With an opening weekend of $87 milion, one could assume that a “X Men Origins: Wolverine,” sequel was forthcoming. And, of course, it is.
Variety is reporting that the sequel will take Wolverine to Japan, where the character was trained as a samurai. Fox says they are searching for a writer, but “Slumdog Millionaire,” writer Simon Beaufoy says he’s secured the job.
Jackman has a bunch of other projects that he has signed on to, including a remake of the Rogers and Hammerstein musical “Carousel,” which, reportedly, has Jackman chomping at the bit to reteam with his Oscar opening monolgoue co-performer Anne Hathaway.
Fox has moved Baz Luhrmann’s period epic “Australia” from November 14th to November 14th, the Thanksgiving holiday weekend.

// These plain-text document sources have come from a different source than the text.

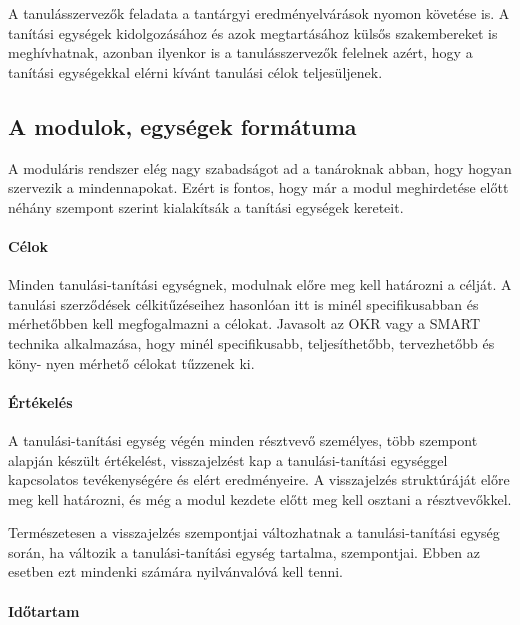 A tanulásszervezők feladata a tantárgyi eredményelvárások nyomon
követése is. A tanítási egységek kidolgozásához és azok megtartásához
külsős szakembereket is meghívhatnak, azonban ilyenkor is a
tanulásszervezők felelnek azért, hogy a tanítási egységekkal elérni
kívánt tanulási célok teljesüljenek.

\hypertarget{a-modulok-egysegek-formatuma}{%
\subsection{A modulok, egységek
formátuma}\label{a-modulok-egysegek-formatuma}}

A moduláris rendszer elég nagy szabadságot ad a tanároknak abban, hogy
hogyan szervezik a mindennapokat. Ezért is fontos, hogy már a modul
meghirdetése előtt néhány szempont szerint kialakítsák a tanítási
egységek kereteit.

\hypertarget{celok}{%
\paragraph{Célok}\label{celok}}

Minden tanulási-tanítási egységnek, modulnak előre meg kell határozni a
célját. A tanulási szerződések célkitűzéseihez hasonlóan itt is minél
specifikusabban és mérhetőbben kell megfogalmazni a célokat. Javasolt az
OKR {\autocite{Doerr2018}} vagy a SMART {\autocite{Doran1981}} technika
alkalmazása, hogy minél specifikusabb, teljesíthetőbb, tervezhetőbb és
köny-\break
nyen mérhető célokat tűzzenek ki.

\hypertarget{ertekeles}{%
\paragraph{Értékelés}\label{ertekeles}}

A tanulási-tanítási egység végén minden résztvevő személyes, több
szempont alapján készült értékelést, visszajelzést kap a
tanulási-ta\-ní\-tá\-si egységgel kapcsolatos tevékenységére és elért
eredményeire. A visszajelzés struktúráját előre meg kell határozni, és
még a modul kezdete előtt meg kell osztani a résztvevőkkel.

Természetesen a visszajelzés szempontjai változhatnak a
tanulási-ta\-ní\-tá\-si egység során, ha változik a tanulási-tanítási egység
tartalma, szempontjai. Ebben az esetben ezt mindenki számára nyilvánvalóvá
kell tenni.

\hypertarget{idotartam}{%
\paragraph{Időtartam}\label{idotartam}}

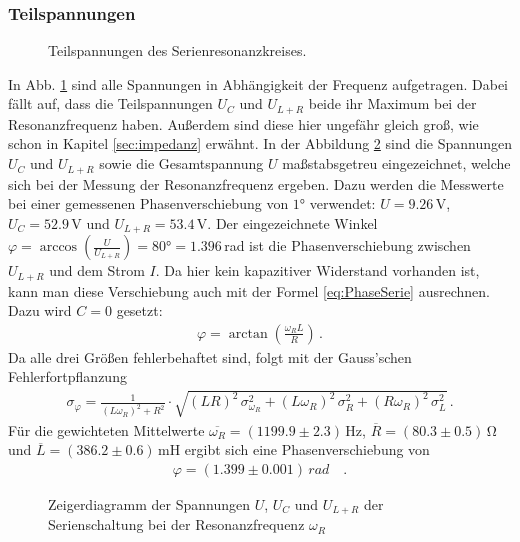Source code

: \documentclass[12pt,a4paper,titlepage,headinclude,bibtotoc]{scrartcl}
\begin{document}
\subsubsection{Teilspannungen}
\begin{figure}[!htb]
	\centering
	
	\caption{Teilspannungen des Serienresonanzkreises.}
	\label{fig:teilU}
\end{figure}
In Abb. \ref{fig:teilU} sind alle Spannungen in Abhängigkeit der Frequenz aufgetragen.
Dabei fällt auf, dass die Teilspannungen $U_C$ und $U_{L+R}$ beide ihr Maximum bei der Resonanzfrequenz haben.
Außerdem sind diese hier ungefähr gleich groß, wie schon in Kapitel \ref{sec:impedanz} erwähnt.
In der Abbildung \ref{fig:zeigerU} sind die Spannungen $U_C$ und $U_{L+R}$ sowie die Gesamtspannung $U$ maßstabsgetreu eingezeichnet, welche sich bei der Messung der Resonanzfrequenz ergeben.
Dazu werden die Messwerte bei einer gemessenen Phasenverschiebung von $1\si\degree$ verwendet: $U=9.26\,$V, $U_C=52.9\,$V und $U_{L+R}=53.4\,$V. 
Der eingezeichnete Winkel $\varphi=\arccos\left(\frac{U}{U_{L+R}}\right)=80\si\degree=1.396\,$rad ist die Phasenverschiebung zwischen $U_{L+R}$ und dem Strom $I$.
Da hier kein kapazitiver Widerstand vorhanden ist, kann man diese Verschiebung auch mit der Formel \eqref{eq:PhaseSerie} ausrechnen. Dazu wird $C=0$ gesetzt:
\begin{align*}
	\varphi=\arctan\left(\frac{\omega_R L}{R}\right)\,.
\end{align*}
Da alle drei Größen fehlerbehaftet sind, folgt mit der Gauss'schen Fehlerfortpflanzung
\begin{align*}	
	\sigma_{\varphi}=\frac{1}{(L \omega_R)^{2} + R^{2}} \cdot \sqrt{(LR)^{2}\, \sigma_{\omega_R}^{2} + (L \omega_R)^{2}\,\sigma_{R}^{2}  + (R \omega_R)^{2}\,\sigma_{L}^{2}}\,.
\end{align*}
Für die gewichteten Mittelwerte $\overline{\omega_R}=(1199.9\pm 2.3)\,\si\hertz$, $\overline{R}=(80.3 \pm 0.5)\,\si\ohm$ und $\overline{L}=(386.2 \pm 0.6)\,\si{\milli\henry}$ ergibt sich eine Phasenverschiebung von
\begin{align*}
	\varphi=(1.399 \pm 0.001)\,\si{rad}\quad.
\end{align*}

\begin{figure}
	\centering	
	\caption{Zeigerdiagramm der Spannungen $U$, $U_C$ und $U_{L+R}$ der Serienschaltung bei der Resonanzfrequenz $\omega_R$}
	\label{fig:zeigerU}
\end{figure}
\end{document}
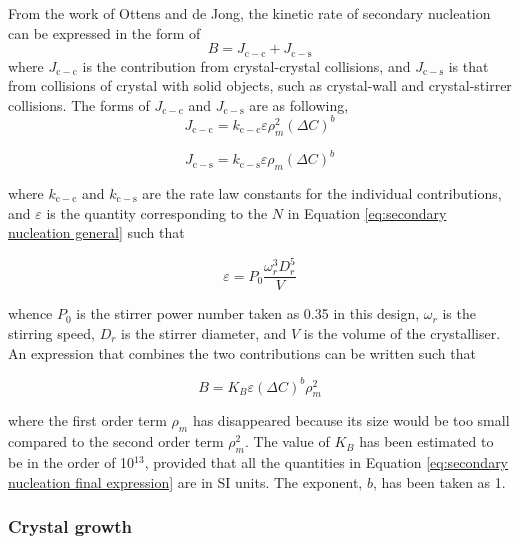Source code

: From the work of Ottens and de Jong, \cite{ottens_model_1974} the kinetic rate of secondary nucleation can be expressed in the form of 
\begin{equation}
    B = J_{\mathrm{c-c}} + J_{\mathrm{c-s}}
\end{equation}
 where $J_{\mathrm{c-c}}$ is the contribution from crystal-crystal collisions, and $J_{\mathrm{c-s}}$ is that from collisions of crystal with solid objects, such as crystal-wall and crystal-stirrer collisions. The forms of $J_{\mathrm{c-c}}$ and $J_{\mathrm{c-s}}$ are as following,
\begin{equation}
    J_{\mathrm{c-c}} = k_{\mathrm{c-c}} \varepsilon \rho_m^2 (\Delta C)^b
\end{equation}

\begin{equation}
    J_{\mathrm{c-s}} = k_{\mathrm{c-s}} \varepsilon \rho_m (\Delta C)^b
\end{equation}

\noindent where $k_{\mathrm{c-c}}$ and $k_{\mathrm{c-s}}$ are the rate law constants for the individual contributions, and $\varepsilon$ is the quantity corresponding to the $N$ in Equation \ref{eq:secondary nucleation general} such that 

\begin{equation}
    \varepsilon = P_0 \frac{\omega_r^3 D_r^5}{V} 
\end{equation}

\noindent whence $P_0$ is the stirrer power number taken as 0.35 in this design, $\omega_r$ is the stirring speed, $D_r$ is the stirrer diameter, and $V$ is the volume of the crystalliser. An expression that combines the two contributions can be written such that 

\begin{equation} \label{eq:secondary nucleation final expression}
    B = K_B \varepsilon (\Delta C)^b \rho_m^2
\end{equation}

\noindent where the first order term $\rho_m$ has disappeared because its size would be too small compared to the second order term $\rho_m^2$. The value of $K_B$ has been estimated to be in the order of 10$^{13}$, \cite{bauer_contact_1974} provided that all the quantities in Equation \ref{eq:secondary nucleation final expression} are in SI units. The exponent, $b$, has been taken as 1. 

\subsubsection{Crystal growth} \label{sec: crystal growth}

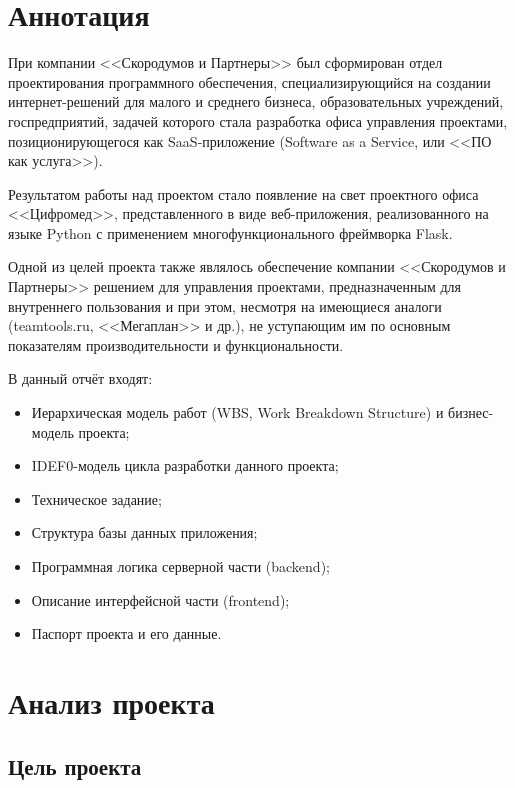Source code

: \documentclass[a4paper, 14pt]{extarticle}
\begin{document}

\newpage


\tableofcontents
\newpage


\section{Аннотация}
При компании <<Скородумов и Партнеры>> был сформирован отдел проектирования программного обеспечения, специализирующийся на создании интернет-решений для малого и среднего бизнеса, образовательных учреждений, госпредприятий, задачей которого стала разработка офиса управления проектами, позиционирующегося как SaaS-приложение (Software as a Service, или <<ПО как услуга>>).

Результатом работы над проектом стало появление на свет проектного офиса <<Цифромед>>, представленного в виде веб-приложения, реализованного на языке Python с применением многофункционального фреймворка Flask.

Одной из целей проекта также являлось обеспечение компании <<Скородумов и Партнеры>> решением для управления проектами, предназначенным для внутреннего пользования и при этом, несмотря на имеющиеся аналоги (teamtools.ru, <<Мегаплан>> и др.), не уступающим им по основным показателям производительности и функциональности.


В данный отчёт входят:

\begin{itemize}
\setlength{\itemsep}{-1mm}
\item Иерархическая модель работ (WBS, Work Breakdown Structure) и бизнес-модель проекта;
\item IDEF0-модель цикла разработки данного проекта;
\item Техническое задание;
\item Структура базы данных приложения;
\item Программная логика серверной части (backend);
\item Описание интерфейсной части (frontend);
\item Паспорт проекта и его данные.
\end{itemize}

\newpage


\section{Анализ проекта}
  \subsection{Цель проекта}
\end{document}
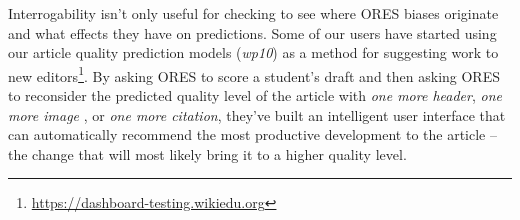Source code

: Interrogability isn't only useful for checking to see where ORES biases originate and what effects they have on predictions.  Some of our users have started using our article quality prediction models (\emph{wp10}) as a method for suggesting work to new editors\footnote{\url{https://dashboard-testing.wikiedu.org}}.  By asking ORES to score a student's draft and then asking ORES to reconsider the predicted quality level of the article with \emph{one more header}, \emph{one more image} , or \emph{one more citation}, they've built an intelligent user interface that can automatically recommend the most productive development to the article -- the change that will most likely bring it to a higher quality level.
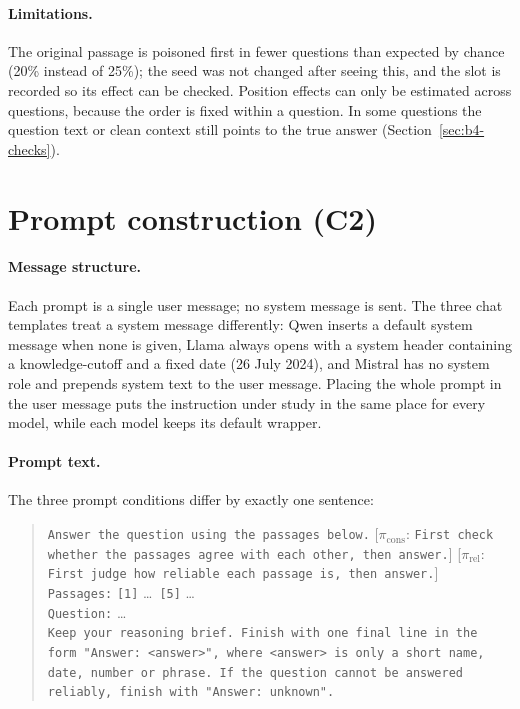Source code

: \documentclass[11pt,a4paper]{report}
\begin{document}
\paragraph{Limitations.}
The original passage is poisoned first in fewer questions than expected by
chance (20\% instead of 25\%); the seed was not changed after seeing this, and
the slot is recorded so its effect can be checked. Position effects can only be
estimated across questions, because the order is fixed within a question. In
some questions the question text or clean context still points to the true
answer (Section~\ref{sec:b4-checks}).


\section{Prompt construction (C2)}\label{sec:c2-prompts}

\paragraph{Message structure.}
Each prompt is a single user message; no system message is sent. The three
chat templates treat a system message differently: Qwen inserts a default
system message when none is given, Llama always opens with a system header
containing a knowledge-cutoff and a fixed date (26 July 2024), and Mistral has
no system role and prepends system text to the user message. Placing the whole
prompt in the user message puts the instruction under study in the same place
for every model, while each model keeps its default wrapper.

\paragraph{Prompt text.}
The three prompt conditions differ by exactly one sentence:

\begin{quote}\small
\texttt{Answer the question using the passages below.}
[$\pi_{\mathrm{cons}}$: \texttt{First check whether the passages agree with
each other, then answer.}]
[$\pi_{\mathrm{rel}}$: \texttt{First judge how reliable each passage is, then
answer.}]\\[2pt]
\texttt{Passages:} \texttt{[1]} \dots\ \texttt{[5]} \dots\\[2pt]
\texttt{Question:} \dots\\[2pt]
\texttt{Keep your reasoning brief. Finish with one final line in the form
"Answer: <answer>", where <answer> is only a short name, date, number or
phrase. If the question cannot be answered reliably, finish with
"Answer: unknown".}
\end{quote}
\end{document}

The spot was originally occupied by ‘Harry Potter and the Half-Blood Prince.”
Currently opening Thanksgiving weekend are “Bolt,”and “Transporter 3.” “Australia” will appeal to the older female demographic.
The film stars Nicole Kidman and Hugh Jackman and takes place just before WWII. The film tells the story of an English aristocrat who inherits a ranch and pacts with a stock man in order to protect her property from a takeover. And of course, the pair fall in love.
Luhrman’s productions are usually almost always way too over the top for me, but this one definitely has a much different feel, toning down the overbearing (And at time loud) production design.
We’ve had a lot of talk about Wolverine this week, but the latest to join the already huge cast is Dominic Monaghan (TV’s Lost, and Lord of the Rings). Monaghan has been cast as Barnell, a character whose mutant power is the ability to manipulate energy and electricity, not as exciting as rapid healing and freaking adamantium blades, but hey, I’m sure he’ll kick ass too.
Also added to the cast, Daniel Henney as Agent Zero. And in case you forgot, the film also stars, Liev Schreiber, Danny Huston, Taylor Kitsch, will.i.am, Lynn Collins, and Ryan Reynolds, oh and Hugh Jackman as Wolverine, did I forget to say this was about Wolverine?